Segundo, porque está previsto e garantido na legislação brasileira, mais especificamente na Constituição. O artigo 6º diz que são direitos sociais do indivíduo "a educação, a saúde, o trabalho, a moradia, o lazer, a segurança, a previdência social, a proteção à maternidade e à infância, a assistência aos desamparados, na forma desta Constituição". E, no artigo 5º, parágrafo 2º, está previsto que "os direitos e garantias expressos nesta Constituição não excluem outros decorrentes do regime e dos princípios por ela adotados, ou dos tratados internacionais em que a República Federativa do Brasil seja parte". Ou seja, aí estão incluídos os acordos internacionais que dizem respeito aos direitos humanos do qual o país é signatário, como a Declaração Universal dos Direitos Humanos, a Declaração sobre Assentamentos Humanos de Vancouver de 1976 e a Agenda Habitat de 1996. "É preciso que as pessoas entendam que se trata de um direito fundamental, como a alimentação é a integridade física, previsto na Constituição", ressalta Nelson Saule Jr.

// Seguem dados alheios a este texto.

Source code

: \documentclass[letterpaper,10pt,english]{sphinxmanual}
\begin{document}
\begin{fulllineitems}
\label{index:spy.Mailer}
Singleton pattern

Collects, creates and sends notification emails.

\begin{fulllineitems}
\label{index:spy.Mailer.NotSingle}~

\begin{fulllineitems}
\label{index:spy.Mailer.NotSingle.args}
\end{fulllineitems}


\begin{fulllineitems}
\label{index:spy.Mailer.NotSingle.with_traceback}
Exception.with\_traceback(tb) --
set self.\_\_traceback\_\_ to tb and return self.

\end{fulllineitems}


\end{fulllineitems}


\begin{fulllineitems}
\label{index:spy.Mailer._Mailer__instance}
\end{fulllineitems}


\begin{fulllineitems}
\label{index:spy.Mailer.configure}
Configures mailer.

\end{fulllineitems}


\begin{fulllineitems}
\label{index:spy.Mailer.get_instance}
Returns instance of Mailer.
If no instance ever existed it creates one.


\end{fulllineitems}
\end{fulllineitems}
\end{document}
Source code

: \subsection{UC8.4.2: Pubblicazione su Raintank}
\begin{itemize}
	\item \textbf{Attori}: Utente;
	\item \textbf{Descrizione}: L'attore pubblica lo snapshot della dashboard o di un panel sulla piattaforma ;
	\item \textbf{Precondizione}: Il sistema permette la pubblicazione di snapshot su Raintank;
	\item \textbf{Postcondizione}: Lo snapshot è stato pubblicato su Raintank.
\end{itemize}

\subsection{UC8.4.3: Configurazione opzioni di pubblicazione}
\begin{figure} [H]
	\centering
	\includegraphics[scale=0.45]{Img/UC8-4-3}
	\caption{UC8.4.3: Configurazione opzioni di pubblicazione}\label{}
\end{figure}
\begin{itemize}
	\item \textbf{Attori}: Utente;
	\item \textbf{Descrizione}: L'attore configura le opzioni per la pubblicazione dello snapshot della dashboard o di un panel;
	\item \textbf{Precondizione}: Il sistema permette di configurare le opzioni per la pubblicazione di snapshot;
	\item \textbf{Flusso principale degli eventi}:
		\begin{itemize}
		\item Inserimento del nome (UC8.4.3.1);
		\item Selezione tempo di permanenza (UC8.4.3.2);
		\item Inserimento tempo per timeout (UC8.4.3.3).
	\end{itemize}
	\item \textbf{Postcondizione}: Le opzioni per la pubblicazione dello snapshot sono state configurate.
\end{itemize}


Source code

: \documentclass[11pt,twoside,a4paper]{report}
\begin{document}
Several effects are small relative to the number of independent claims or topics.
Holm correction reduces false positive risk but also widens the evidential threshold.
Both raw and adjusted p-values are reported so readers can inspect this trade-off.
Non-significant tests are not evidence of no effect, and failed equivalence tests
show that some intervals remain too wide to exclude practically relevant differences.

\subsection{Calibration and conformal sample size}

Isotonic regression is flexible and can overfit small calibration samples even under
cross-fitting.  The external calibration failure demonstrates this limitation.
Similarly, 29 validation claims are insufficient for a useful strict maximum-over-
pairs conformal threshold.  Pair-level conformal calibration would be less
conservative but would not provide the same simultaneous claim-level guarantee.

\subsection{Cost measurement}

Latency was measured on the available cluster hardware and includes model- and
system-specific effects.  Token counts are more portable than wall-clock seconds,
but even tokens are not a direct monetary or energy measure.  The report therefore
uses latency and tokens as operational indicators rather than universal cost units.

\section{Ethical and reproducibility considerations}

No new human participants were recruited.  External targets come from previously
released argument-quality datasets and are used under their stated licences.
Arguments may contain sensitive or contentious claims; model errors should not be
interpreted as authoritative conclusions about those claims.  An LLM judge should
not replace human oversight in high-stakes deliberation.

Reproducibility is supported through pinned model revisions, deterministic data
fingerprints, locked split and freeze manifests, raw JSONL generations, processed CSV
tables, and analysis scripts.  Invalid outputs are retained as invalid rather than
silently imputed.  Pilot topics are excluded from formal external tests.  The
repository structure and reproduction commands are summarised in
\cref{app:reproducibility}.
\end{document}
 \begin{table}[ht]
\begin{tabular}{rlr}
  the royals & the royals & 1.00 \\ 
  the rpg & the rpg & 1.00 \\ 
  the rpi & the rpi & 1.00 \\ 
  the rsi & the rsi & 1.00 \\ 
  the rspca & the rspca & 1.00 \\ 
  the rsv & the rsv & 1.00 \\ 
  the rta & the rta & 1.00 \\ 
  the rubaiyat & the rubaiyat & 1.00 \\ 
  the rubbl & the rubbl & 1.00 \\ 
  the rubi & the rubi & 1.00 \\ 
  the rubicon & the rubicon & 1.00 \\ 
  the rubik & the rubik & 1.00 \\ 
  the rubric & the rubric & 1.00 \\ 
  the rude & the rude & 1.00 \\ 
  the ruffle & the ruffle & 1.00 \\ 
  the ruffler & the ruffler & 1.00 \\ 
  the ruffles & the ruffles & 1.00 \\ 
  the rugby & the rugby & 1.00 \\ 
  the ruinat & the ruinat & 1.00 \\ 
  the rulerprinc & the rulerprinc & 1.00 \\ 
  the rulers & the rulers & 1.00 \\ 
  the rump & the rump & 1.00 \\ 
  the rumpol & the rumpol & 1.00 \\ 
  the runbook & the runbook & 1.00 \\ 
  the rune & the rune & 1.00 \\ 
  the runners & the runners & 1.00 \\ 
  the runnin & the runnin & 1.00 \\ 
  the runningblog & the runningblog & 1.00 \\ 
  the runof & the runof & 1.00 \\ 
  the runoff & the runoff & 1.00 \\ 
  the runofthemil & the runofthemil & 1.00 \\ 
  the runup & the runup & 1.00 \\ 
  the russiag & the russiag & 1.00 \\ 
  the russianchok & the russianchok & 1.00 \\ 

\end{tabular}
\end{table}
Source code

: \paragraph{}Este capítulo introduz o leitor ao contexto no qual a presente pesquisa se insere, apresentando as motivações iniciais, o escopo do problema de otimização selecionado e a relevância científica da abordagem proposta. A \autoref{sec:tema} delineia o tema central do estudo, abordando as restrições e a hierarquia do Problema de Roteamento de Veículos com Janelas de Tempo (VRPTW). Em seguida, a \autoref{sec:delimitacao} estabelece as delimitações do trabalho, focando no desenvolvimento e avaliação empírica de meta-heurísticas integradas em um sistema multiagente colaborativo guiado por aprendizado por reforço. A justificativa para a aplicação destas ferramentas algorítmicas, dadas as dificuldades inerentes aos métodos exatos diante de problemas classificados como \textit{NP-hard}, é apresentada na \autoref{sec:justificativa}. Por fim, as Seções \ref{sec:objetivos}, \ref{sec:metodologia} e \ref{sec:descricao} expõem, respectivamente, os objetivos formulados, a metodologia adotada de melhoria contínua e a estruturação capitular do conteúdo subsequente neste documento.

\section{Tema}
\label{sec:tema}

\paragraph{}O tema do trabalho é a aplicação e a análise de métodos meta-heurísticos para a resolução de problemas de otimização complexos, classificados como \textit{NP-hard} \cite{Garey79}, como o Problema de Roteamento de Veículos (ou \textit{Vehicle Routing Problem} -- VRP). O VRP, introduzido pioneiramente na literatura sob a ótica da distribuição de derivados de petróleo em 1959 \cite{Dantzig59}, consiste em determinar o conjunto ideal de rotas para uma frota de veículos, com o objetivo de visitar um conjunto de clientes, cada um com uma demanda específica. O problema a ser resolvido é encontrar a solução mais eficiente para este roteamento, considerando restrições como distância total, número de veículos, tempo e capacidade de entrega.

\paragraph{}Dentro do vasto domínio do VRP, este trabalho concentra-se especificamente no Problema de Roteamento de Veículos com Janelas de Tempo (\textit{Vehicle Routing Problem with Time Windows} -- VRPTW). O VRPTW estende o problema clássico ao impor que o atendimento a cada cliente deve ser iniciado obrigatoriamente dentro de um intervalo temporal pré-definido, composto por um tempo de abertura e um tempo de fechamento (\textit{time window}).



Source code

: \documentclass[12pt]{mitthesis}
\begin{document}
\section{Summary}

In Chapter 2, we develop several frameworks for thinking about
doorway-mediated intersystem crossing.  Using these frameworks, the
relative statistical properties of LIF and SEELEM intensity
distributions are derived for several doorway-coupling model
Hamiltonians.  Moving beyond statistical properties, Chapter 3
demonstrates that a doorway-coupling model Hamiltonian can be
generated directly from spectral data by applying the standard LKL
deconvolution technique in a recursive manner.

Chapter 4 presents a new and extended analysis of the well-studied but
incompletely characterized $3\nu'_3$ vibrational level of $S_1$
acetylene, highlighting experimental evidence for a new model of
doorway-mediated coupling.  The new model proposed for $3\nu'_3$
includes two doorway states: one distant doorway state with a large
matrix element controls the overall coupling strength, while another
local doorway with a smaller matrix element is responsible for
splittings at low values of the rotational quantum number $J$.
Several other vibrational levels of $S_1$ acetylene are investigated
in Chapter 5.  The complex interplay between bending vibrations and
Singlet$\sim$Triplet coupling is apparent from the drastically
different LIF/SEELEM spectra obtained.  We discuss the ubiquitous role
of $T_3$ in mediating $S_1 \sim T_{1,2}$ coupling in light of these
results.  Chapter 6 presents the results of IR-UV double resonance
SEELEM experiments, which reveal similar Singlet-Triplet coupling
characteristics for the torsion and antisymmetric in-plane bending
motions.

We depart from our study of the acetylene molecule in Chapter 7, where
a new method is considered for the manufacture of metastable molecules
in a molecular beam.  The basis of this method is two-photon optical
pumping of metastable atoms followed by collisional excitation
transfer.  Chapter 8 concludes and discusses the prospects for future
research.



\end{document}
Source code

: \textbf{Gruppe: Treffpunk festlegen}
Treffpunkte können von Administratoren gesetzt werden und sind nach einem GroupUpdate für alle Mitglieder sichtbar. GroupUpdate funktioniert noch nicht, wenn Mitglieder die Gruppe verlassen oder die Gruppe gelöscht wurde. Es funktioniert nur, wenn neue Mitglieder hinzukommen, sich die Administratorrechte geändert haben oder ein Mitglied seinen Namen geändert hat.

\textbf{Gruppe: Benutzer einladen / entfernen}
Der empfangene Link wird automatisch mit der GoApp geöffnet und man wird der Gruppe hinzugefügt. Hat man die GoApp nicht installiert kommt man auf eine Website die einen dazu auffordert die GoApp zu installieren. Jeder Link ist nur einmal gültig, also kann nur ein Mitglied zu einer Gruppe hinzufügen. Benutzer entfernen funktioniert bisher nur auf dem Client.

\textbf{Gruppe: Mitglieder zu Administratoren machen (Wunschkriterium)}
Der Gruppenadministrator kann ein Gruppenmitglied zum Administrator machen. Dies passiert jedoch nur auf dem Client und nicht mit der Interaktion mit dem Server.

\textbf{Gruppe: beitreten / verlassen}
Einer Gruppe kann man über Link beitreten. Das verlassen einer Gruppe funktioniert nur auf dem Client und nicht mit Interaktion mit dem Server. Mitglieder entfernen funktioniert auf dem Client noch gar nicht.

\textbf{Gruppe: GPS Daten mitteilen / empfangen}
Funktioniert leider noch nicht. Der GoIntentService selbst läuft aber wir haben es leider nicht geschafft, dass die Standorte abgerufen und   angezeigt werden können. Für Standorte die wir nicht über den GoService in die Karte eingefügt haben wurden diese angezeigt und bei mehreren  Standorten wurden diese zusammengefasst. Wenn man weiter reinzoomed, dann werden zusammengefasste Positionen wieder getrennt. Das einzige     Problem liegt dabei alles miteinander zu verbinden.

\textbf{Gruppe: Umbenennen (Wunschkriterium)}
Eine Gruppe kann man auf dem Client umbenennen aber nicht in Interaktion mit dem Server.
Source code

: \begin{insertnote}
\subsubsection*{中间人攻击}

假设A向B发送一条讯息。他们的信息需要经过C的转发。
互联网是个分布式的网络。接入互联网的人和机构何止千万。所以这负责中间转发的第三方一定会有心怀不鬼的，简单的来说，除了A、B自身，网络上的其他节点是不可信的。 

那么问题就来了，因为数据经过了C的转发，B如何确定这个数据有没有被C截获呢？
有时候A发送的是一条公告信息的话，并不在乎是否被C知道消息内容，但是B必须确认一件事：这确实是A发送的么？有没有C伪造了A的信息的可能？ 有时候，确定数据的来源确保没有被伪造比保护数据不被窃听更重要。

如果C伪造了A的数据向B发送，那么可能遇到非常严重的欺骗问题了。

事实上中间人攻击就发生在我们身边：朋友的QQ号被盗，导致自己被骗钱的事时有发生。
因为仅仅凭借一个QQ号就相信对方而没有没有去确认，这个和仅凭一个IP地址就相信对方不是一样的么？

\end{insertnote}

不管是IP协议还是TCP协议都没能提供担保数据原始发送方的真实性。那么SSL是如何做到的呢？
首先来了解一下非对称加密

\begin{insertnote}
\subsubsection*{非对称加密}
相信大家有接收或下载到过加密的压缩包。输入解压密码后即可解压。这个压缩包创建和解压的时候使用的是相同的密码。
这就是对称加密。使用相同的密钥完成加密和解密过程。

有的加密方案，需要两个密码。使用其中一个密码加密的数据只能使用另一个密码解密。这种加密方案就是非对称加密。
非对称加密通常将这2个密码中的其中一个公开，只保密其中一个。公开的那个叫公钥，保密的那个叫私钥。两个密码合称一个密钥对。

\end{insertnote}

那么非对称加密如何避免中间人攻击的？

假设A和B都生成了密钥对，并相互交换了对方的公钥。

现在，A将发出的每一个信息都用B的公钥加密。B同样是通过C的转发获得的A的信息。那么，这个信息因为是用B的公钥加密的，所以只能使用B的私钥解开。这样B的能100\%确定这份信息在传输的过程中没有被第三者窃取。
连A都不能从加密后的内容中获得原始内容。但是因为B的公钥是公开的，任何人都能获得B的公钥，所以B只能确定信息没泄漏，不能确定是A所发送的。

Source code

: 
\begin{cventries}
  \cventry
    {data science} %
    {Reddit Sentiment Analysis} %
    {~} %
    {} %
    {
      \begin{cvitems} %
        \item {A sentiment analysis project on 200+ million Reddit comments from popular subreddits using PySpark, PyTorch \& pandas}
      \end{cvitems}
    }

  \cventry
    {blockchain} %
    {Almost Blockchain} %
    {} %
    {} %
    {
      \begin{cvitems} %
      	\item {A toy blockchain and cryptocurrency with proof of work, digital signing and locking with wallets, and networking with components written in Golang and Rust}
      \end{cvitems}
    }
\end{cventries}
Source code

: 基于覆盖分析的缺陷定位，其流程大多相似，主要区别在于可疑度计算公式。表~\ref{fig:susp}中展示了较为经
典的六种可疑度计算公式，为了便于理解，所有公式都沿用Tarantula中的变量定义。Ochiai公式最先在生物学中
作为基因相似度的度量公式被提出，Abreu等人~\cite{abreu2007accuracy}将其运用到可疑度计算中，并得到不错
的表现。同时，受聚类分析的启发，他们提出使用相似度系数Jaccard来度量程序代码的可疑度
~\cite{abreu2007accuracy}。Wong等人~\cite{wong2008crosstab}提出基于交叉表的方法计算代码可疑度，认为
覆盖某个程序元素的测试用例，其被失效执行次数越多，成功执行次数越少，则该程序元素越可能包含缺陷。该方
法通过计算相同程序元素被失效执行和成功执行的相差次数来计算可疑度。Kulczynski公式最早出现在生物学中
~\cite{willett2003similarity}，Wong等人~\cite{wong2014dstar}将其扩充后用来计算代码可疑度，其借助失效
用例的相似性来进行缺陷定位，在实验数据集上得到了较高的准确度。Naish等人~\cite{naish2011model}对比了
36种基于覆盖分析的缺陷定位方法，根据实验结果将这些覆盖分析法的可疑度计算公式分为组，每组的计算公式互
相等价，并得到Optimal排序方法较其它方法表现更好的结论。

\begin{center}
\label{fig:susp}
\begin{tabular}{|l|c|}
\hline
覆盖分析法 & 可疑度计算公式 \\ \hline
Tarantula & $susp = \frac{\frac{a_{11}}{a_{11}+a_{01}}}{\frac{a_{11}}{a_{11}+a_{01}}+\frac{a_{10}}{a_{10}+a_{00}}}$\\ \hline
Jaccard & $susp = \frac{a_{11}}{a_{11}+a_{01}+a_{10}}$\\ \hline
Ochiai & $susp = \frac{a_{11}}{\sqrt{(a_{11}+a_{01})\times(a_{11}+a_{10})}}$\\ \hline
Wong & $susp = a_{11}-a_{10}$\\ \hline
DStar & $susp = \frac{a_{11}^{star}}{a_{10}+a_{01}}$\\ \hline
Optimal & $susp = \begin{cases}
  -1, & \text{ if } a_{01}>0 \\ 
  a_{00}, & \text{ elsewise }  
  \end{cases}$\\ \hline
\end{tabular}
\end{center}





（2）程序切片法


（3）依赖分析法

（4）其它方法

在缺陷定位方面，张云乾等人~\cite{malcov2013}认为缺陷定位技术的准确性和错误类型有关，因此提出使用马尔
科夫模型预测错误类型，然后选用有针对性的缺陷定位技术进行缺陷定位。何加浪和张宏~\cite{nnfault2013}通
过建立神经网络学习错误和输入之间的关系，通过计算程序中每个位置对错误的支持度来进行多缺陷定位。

Saule é o relator brasileiro para o Direito Humano à Moradia Adequada, da Plataforma Brasileira de Direitos Humanos Econômicos, Sociais e Culturais (Dhesc). Recentemente, a Plataforma produziu o Relatório Brasileiro sobre Dhesc 2003, para ser apresentado às Nações Unidas, fazendo um balanço da situação que cada relator - o grupo foi nomeado em outubro de 2002 - pôde averiguar neste primeiro ciclo de trabalho. O documento traz a constatação de que o déficit habitacional no Brasil, hoje, é de mais de 6,5 milhões de moradias, o que equivale a 14,8% do total dos domicílios particulares permanentes. Ou seja: falta construir no país 6,5 milhões de lugares para as pessoas morarem. A estimativa, também do relatório, é de que esta situação atinja cerca de 20 milhões de brasileiros.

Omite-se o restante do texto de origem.